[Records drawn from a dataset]

☆ ☆ ☆ ☆ ☆

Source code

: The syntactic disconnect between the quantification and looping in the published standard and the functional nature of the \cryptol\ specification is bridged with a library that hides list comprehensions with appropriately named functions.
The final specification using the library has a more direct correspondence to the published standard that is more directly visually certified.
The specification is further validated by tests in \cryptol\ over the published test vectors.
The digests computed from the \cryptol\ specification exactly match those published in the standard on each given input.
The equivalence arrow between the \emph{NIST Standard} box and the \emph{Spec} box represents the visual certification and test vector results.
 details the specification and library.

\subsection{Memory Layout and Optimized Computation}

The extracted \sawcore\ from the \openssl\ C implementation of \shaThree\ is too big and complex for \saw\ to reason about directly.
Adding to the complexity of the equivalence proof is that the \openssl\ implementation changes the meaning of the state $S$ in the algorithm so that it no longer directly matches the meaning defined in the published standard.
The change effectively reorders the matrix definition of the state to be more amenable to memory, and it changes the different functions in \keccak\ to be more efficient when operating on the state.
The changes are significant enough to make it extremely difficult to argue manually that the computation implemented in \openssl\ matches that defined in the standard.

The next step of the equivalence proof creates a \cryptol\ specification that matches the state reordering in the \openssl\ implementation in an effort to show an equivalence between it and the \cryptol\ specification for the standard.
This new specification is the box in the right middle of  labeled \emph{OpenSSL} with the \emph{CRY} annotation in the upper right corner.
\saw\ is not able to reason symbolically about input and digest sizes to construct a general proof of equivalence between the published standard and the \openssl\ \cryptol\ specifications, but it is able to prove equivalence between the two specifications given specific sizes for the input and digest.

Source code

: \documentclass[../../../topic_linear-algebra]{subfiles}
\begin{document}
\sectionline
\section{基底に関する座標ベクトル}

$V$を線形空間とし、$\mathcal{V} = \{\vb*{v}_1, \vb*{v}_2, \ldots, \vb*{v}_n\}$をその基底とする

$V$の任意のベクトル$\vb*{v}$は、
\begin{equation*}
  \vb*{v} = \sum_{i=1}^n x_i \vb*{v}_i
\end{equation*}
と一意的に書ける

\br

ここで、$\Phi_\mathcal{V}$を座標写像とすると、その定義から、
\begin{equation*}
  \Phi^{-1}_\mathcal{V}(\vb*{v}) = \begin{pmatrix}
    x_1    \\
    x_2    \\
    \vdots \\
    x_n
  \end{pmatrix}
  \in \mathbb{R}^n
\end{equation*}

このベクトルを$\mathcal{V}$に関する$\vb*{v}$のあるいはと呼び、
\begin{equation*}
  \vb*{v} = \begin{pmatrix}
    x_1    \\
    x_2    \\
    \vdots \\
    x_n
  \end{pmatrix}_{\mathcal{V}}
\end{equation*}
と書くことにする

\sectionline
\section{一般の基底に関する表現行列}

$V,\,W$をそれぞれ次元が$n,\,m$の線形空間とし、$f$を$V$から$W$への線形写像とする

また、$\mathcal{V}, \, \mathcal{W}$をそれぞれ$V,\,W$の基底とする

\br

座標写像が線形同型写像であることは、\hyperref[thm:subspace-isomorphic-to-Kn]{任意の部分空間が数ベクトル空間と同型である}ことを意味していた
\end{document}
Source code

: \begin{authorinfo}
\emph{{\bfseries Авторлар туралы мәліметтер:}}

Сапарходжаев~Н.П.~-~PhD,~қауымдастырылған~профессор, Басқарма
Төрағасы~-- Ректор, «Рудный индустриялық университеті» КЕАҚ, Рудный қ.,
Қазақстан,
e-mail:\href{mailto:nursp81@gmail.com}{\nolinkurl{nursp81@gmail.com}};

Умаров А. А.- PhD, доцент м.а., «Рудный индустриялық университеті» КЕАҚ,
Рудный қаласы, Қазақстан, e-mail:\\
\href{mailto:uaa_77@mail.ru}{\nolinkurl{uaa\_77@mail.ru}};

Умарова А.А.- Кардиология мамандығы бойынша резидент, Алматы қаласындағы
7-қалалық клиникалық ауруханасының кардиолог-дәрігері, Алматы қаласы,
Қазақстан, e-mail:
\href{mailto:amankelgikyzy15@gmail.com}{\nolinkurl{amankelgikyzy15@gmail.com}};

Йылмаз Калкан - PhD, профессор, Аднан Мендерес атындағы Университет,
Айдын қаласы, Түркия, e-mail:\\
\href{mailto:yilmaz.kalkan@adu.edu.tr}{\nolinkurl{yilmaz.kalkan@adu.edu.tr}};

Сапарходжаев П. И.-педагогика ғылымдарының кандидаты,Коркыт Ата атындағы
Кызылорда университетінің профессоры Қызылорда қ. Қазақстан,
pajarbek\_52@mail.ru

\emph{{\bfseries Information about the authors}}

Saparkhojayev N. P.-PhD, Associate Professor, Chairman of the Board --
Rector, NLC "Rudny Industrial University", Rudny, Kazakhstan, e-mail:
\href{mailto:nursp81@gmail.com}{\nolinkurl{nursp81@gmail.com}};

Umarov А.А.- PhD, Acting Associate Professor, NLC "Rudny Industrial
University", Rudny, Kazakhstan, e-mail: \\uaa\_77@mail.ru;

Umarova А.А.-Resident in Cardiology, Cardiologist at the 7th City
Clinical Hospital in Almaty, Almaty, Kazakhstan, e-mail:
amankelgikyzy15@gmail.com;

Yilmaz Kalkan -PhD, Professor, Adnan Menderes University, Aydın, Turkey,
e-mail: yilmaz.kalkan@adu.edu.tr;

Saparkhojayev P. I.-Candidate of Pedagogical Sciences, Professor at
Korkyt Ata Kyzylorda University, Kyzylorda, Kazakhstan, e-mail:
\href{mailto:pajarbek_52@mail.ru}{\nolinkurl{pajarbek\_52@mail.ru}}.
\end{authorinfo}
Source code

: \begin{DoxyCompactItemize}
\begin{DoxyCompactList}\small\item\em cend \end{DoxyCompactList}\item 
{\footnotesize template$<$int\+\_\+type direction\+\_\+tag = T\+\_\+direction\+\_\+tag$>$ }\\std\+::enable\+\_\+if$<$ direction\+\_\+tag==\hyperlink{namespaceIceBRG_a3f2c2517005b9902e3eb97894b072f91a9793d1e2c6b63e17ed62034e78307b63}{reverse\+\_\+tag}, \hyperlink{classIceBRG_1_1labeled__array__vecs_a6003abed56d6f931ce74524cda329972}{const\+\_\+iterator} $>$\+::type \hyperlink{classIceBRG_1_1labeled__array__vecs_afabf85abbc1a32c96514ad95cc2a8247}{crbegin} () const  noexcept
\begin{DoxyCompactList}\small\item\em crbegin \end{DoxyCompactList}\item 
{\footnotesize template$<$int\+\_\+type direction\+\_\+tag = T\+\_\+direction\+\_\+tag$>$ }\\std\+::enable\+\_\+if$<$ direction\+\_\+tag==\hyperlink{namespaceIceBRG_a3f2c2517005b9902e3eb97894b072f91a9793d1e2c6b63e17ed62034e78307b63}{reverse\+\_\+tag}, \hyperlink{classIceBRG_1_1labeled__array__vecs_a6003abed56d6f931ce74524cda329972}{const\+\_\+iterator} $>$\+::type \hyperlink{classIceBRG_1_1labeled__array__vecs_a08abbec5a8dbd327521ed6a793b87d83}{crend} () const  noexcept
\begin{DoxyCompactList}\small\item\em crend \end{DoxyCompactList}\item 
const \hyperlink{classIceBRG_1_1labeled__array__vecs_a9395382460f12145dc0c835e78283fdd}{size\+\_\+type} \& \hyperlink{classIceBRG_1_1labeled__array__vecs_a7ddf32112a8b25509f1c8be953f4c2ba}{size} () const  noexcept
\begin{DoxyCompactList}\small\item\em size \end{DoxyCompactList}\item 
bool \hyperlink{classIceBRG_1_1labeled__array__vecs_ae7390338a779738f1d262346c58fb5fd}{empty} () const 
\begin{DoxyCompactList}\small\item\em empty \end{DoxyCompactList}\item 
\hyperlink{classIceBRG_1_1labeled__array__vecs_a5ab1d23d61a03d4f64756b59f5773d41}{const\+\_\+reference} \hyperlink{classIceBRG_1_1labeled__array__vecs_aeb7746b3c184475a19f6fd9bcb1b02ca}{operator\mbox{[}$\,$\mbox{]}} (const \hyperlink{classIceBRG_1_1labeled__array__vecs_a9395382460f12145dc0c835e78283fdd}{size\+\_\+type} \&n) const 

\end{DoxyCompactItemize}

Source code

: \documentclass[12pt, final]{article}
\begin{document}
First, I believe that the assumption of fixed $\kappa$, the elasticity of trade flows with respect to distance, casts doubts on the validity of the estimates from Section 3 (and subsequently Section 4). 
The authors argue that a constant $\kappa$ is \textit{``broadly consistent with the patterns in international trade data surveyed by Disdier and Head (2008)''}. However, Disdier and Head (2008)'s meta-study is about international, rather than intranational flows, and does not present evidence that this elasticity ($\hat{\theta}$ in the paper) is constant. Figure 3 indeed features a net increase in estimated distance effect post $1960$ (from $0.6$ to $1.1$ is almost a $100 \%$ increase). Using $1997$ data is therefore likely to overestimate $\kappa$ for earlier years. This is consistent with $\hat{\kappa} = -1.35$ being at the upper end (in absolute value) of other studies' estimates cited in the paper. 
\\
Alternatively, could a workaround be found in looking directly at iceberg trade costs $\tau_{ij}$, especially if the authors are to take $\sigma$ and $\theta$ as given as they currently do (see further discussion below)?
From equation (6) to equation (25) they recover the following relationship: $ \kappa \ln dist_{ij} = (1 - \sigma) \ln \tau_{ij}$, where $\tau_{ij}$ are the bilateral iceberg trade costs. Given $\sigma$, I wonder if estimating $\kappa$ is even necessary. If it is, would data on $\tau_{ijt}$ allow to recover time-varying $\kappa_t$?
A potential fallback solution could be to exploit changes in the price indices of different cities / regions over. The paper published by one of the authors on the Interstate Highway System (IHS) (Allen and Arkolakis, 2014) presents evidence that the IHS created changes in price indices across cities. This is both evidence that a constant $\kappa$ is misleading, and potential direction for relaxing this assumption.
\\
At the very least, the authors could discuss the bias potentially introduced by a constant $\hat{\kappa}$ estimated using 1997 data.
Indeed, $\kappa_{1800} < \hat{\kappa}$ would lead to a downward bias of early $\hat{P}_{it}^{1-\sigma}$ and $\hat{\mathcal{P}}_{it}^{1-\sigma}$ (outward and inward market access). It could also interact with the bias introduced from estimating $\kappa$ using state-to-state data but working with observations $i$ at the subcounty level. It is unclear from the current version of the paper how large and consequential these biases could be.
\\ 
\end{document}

☆ ☆ ☆ ☆ ☆

* _Exercise description_:
Your response should hold the lines from the first line of the entries above through the line with "The specification is", each retyped exactly, and nothing else.

* _Solution for this exercise_:
Source code

: The syntactic disconnect between the quantification and looping in the published standard and the functional nature of the \cryptol\ specification is bridged with a library that hides list comprehensions with appropriately named functions.
The final specification using the library has a more direct correspondence to the published standard that is more directly visually certified.
The specification is further validated by tests in \cryptol\ over the published test vectors.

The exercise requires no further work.